» **WHAT YOU NEED TO DO**:
Search term "admits": copy each line of the data containing it.

» **INFORMATION SHOWN**:
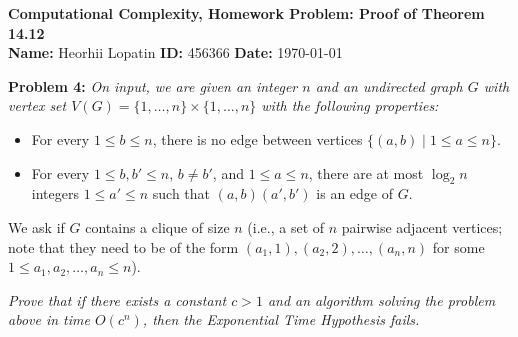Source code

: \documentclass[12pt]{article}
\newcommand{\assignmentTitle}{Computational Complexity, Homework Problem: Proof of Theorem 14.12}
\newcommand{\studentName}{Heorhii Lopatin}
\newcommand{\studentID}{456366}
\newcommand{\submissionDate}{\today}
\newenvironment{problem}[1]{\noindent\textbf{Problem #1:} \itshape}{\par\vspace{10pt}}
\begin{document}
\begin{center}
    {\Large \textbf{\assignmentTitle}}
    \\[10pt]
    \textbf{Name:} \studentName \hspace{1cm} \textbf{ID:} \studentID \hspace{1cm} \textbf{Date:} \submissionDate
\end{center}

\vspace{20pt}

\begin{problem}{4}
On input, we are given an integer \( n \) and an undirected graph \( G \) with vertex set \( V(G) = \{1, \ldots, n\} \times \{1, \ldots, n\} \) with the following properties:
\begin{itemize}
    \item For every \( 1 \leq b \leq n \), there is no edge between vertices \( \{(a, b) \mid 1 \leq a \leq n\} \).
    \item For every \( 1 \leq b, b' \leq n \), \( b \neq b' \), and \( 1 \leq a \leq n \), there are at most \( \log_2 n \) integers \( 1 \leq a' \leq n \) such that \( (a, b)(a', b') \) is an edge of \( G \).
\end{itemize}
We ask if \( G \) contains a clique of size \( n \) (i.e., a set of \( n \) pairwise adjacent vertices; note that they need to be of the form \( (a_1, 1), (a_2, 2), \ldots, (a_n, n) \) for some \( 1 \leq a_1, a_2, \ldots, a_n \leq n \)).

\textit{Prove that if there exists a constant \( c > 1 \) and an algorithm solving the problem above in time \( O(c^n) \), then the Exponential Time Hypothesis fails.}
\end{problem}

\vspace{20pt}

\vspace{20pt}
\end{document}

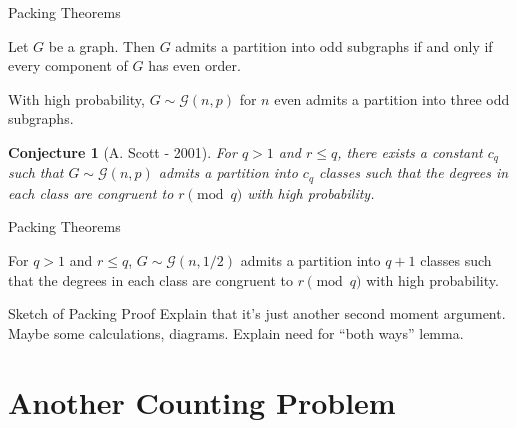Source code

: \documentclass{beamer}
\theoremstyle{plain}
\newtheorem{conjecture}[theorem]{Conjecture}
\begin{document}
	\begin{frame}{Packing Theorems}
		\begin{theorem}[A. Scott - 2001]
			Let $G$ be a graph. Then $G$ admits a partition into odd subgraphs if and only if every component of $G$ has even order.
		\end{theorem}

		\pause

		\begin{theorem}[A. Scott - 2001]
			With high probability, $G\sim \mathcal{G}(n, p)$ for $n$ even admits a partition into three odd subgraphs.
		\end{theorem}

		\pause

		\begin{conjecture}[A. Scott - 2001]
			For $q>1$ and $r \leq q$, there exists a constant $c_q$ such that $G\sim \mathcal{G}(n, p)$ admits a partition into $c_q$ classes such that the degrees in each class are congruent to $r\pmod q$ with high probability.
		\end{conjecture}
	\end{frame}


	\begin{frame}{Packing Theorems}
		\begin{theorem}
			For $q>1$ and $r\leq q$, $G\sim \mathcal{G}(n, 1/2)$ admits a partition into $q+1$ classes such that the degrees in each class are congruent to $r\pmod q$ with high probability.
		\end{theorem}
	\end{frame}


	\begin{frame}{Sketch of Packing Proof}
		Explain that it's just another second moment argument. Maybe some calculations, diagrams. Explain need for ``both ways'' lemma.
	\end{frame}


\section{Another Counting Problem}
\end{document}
...
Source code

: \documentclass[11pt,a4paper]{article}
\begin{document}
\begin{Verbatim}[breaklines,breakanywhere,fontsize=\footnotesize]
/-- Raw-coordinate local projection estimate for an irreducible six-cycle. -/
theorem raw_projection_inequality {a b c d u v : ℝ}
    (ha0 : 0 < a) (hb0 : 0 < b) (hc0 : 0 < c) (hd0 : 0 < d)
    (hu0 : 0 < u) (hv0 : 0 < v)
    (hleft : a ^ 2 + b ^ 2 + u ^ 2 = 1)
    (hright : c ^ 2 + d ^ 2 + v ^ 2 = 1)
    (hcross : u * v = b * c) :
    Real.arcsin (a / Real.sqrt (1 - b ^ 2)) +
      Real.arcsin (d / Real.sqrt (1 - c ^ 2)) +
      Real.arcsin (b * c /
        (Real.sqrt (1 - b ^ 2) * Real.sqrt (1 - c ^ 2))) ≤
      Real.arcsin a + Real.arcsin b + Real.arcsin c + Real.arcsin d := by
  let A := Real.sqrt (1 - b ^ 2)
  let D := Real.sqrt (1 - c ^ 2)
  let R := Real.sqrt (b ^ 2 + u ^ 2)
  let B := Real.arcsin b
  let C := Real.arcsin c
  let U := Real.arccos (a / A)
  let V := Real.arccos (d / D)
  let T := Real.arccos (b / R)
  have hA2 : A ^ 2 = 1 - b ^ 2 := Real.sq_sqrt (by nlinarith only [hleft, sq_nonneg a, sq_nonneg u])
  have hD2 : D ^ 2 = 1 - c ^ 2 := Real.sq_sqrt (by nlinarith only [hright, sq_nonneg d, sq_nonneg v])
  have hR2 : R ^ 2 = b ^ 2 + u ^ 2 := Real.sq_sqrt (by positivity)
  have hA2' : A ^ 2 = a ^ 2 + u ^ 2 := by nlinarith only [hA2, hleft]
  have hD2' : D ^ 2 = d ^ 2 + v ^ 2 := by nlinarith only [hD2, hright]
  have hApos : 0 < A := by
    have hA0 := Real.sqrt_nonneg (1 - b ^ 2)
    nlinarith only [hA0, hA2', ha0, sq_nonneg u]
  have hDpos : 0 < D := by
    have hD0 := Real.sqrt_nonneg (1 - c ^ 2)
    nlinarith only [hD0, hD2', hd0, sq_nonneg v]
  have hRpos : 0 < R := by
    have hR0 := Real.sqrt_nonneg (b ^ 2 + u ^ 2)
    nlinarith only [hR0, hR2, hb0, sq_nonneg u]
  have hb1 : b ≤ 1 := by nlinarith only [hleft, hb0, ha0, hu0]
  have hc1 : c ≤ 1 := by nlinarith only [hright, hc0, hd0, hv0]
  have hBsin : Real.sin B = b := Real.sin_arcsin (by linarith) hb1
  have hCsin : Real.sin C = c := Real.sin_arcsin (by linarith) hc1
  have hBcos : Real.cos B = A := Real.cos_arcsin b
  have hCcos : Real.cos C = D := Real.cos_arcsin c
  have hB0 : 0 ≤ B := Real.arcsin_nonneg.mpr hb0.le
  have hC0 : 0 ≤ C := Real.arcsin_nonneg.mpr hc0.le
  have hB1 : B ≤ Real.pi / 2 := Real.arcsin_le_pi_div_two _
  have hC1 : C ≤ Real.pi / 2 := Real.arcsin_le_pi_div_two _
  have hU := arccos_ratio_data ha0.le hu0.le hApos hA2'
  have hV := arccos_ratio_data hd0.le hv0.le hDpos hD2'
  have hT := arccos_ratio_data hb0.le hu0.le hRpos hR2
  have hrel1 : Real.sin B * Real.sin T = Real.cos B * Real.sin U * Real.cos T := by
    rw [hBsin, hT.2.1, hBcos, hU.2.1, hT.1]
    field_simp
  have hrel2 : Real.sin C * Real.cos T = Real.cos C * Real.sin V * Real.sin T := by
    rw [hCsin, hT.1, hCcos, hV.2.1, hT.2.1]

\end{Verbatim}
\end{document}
==
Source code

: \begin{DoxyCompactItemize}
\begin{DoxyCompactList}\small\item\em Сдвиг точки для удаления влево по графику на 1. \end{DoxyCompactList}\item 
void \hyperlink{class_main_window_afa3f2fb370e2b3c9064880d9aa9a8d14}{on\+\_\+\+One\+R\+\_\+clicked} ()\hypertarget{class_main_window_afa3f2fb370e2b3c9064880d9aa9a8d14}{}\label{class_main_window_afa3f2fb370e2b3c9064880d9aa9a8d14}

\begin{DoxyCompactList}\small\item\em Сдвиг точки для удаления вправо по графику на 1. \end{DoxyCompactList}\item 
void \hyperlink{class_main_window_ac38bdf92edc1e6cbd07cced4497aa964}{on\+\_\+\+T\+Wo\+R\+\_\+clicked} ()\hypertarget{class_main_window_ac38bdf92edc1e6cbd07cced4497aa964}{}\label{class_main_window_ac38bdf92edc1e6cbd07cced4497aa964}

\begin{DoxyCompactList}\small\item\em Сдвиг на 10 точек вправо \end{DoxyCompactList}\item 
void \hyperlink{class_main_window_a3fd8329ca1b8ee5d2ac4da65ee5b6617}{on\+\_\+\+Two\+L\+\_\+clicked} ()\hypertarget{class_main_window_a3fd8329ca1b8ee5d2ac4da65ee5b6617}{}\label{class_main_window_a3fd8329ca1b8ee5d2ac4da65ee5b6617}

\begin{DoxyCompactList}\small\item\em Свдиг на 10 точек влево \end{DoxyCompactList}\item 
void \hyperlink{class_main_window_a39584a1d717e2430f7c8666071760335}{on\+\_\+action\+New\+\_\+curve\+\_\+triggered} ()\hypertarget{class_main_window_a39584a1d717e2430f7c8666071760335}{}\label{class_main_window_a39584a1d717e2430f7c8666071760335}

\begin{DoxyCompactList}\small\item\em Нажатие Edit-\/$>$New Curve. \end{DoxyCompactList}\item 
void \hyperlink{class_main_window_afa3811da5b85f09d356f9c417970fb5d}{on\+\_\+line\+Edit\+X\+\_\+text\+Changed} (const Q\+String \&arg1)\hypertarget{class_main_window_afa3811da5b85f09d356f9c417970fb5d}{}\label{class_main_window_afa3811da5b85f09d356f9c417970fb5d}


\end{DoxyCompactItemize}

» **YOUR RESPONSE**:
			Let $G$ be a graph. Then $G$ admits a partition into odd subgraphs if and only if every component of $G$ has even order.
			With high probability, $G\sim \mathcal{G}(n, p)$ for $n$ even admits a partition into three odd subgraphs.
			For $q>1$ and $r \leq q$, there exists a constant $c_q$ such that $G\sim \mathcal{G}(n, p)$ admits a partition into $c_q$ classes such that the degrees in each class are congruent to $r\pmod q$ with high probability.
			For $q>1$ and $r\leq q$, $G\sim \mathcal{G}(n, 1/2)$ admits a partition into $q+1$ classes such that the degrees in each class are congruent to $r\pmod q$ with high probability.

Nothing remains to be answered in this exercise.